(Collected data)
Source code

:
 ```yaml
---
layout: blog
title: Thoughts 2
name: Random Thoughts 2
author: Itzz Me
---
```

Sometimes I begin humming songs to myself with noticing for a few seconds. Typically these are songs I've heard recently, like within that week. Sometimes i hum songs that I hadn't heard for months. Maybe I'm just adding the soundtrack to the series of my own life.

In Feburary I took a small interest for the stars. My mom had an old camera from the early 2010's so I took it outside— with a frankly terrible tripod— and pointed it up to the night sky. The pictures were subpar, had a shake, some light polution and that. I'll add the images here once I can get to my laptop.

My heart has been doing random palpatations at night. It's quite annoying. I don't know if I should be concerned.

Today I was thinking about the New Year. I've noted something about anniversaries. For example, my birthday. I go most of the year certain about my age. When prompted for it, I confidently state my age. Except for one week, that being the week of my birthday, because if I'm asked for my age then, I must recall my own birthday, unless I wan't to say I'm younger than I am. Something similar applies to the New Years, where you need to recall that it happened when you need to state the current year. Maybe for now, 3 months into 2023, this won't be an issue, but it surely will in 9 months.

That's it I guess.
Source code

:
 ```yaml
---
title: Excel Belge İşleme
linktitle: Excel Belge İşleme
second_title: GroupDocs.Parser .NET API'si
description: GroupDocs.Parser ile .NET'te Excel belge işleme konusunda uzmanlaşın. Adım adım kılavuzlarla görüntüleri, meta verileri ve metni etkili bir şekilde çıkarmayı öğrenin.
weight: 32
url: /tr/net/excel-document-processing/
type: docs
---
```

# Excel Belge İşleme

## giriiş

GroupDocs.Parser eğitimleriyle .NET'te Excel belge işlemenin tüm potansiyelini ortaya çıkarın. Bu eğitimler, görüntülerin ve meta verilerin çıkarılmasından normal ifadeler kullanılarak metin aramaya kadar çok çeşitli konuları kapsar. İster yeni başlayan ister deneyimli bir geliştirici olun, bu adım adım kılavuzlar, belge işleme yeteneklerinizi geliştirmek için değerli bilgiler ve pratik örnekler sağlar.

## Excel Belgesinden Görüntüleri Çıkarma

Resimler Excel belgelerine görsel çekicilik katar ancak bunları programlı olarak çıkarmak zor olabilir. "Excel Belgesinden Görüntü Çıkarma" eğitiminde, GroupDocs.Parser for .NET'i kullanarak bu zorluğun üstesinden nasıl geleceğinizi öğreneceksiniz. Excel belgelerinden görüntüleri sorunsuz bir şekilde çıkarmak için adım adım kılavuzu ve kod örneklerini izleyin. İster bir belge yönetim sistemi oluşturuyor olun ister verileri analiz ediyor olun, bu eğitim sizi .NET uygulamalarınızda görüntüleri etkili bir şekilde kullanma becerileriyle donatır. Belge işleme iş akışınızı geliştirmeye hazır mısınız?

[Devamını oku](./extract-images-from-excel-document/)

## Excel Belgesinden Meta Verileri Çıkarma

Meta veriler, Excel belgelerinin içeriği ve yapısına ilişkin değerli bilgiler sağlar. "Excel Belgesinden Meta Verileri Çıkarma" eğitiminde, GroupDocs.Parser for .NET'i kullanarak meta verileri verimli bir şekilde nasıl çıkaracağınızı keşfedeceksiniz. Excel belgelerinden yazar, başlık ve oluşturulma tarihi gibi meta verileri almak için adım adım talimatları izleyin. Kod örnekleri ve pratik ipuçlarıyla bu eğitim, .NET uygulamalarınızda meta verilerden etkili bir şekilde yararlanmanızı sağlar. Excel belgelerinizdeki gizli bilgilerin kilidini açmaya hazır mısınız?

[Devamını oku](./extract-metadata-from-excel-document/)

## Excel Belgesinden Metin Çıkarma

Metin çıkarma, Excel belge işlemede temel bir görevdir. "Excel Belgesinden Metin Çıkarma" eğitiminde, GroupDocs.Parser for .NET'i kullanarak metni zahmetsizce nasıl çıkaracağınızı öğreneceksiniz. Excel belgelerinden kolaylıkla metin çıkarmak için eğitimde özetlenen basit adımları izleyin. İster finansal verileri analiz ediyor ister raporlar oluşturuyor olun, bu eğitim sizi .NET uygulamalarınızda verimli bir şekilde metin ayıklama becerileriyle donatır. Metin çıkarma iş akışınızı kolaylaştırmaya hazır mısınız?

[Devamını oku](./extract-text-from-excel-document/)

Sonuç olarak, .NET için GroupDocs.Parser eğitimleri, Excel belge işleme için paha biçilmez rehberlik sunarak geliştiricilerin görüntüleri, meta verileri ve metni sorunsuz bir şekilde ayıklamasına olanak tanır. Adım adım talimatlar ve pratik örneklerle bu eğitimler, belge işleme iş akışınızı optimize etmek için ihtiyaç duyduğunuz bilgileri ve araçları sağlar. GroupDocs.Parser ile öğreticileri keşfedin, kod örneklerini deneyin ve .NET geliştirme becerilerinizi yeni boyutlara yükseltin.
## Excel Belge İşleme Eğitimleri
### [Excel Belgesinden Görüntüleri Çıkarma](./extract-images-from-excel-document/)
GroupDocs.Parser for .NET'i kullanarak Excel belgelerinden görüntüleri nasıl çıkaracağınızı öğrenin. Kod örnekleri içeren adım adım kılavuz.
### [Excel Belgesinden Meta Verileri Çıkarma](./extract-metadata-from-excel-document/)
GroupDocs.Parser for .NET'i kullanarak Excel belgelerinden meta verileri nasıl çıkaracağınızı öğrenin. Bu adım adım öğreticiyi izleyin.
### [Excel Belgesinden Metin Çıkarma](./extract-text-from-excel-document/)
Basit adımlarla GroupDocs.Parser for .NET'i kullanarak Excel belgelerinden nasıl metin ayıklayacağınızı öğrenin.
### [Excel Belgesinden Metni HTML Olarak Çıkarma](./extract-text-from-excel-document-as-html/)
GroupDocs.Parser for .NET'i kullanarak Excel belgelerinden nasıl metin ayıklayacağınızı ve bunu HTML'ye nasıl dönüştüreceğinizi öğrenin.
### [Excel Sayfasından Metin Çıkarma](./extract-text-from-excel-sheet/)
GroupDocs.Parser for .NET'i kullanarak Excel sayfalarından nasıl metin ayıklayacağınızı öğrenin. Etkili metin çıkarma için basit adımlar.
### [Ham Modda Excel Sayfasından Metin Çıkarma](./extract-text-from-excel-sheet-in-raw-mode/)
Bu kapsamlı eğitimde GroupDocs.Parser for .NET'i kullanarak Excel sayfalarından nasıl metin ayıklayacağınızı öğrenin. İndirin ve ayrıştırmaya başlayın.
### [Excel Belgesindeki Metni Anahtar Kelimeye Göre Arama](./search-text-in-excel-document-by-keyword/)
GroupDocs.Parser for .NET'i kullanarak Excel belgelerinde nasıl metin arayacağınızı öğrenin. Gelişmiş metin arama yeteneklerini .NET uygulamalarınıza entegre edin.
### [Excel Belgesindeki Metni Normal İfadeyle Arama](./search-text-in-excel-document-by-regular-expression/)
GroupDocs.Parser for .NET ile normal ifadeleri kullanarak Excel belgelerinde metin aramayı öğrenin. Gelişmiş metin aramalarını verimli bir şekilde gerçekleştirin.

**Problem**
What is needed is an exact copy of the lines above, from the one containing "## Excel Belge İşleme Eğitimleri" through the one containing "### [Excel Belgesindeki Metni Normal", with nothing added.

**Your response**
## Excel Belge İşleme Eğitimleri
### [Excel Belgesinden Görüntüleri Çıkarma](./extract-images-from-excel-document/)
GroupDocs.Parser for .NET'i kullanarak Excel belgelerinden görüntüleri nasıl çıkaracağınızı öğrenin. Kod örnekleri içeren adım adım kılavuz.
### [Excel Belgesinden Meta Verileri Çıkarma](./extract-metadata-from-excel-document/)
GroupDocs.Parser for .NET'i kullanarak Excel belgelerinden meta verileri nasıl çıkaracağınızı öğrenin. Bu adım adım öğreticiyi izleyin.
### [Excel Belgesinden Metin Çıkarma](./extract-text-from-excel-document/)
Basit adımlarla GroupDocs.Parser for .NET'i kullanarak Excel belgelerinden nasıl metin ayıklayacağınızı öğrenin.
### [Excel Belgesinden Metni HTML Olarak Çıkarma](./extract-text-from-excel-document-as-html/)
GroupDocs.Parser for .NET'i kullanarak Excel belgelerinden nasıl metin ayıklayacağınızı ve bunu HTML'ye nasıl dönüştüreceğinizi öğrenin.
### [Excel Sayfasından Metin Çıkarma](./extract-text-from-excel-sheet/)
GroupDocs.Parser for .NET'i kullanarak Excel sayfalarından nasıl metin ayıklayacağınızı öğrenin. Etkili metin çıkarma için basit adımlar.
### [Ham Modda Excel Sayfasından Metin Çıkarma](./extract-text-from-excel-sheet-in-raw-mode/)
Bu kapsamlı eğitimde GroupDocs.Parser for .NET'i kullanarak Excel sayfalarından nasıl metin ayıklayacağınızı öğrenin. İndirin ve ayrıştırmaya başlayın.
### [Excel Belgesindeki Metni Anahtar Kelimeye Göre Arama](./search-text-in-excel-document-by-keyword/)
GroupDocs.Parser for .NET'i kullanarak Excel belgelerinde nasıl metin arayacağınızı öğrenin. Gelişmiş metin arama yeteneklerini .NET uygulamalarınıza entegre edin.
### [Excel Belgesindeki Metni Normal İfadeyle Arama](./search-text-in-excel-document-by-regular-expression/)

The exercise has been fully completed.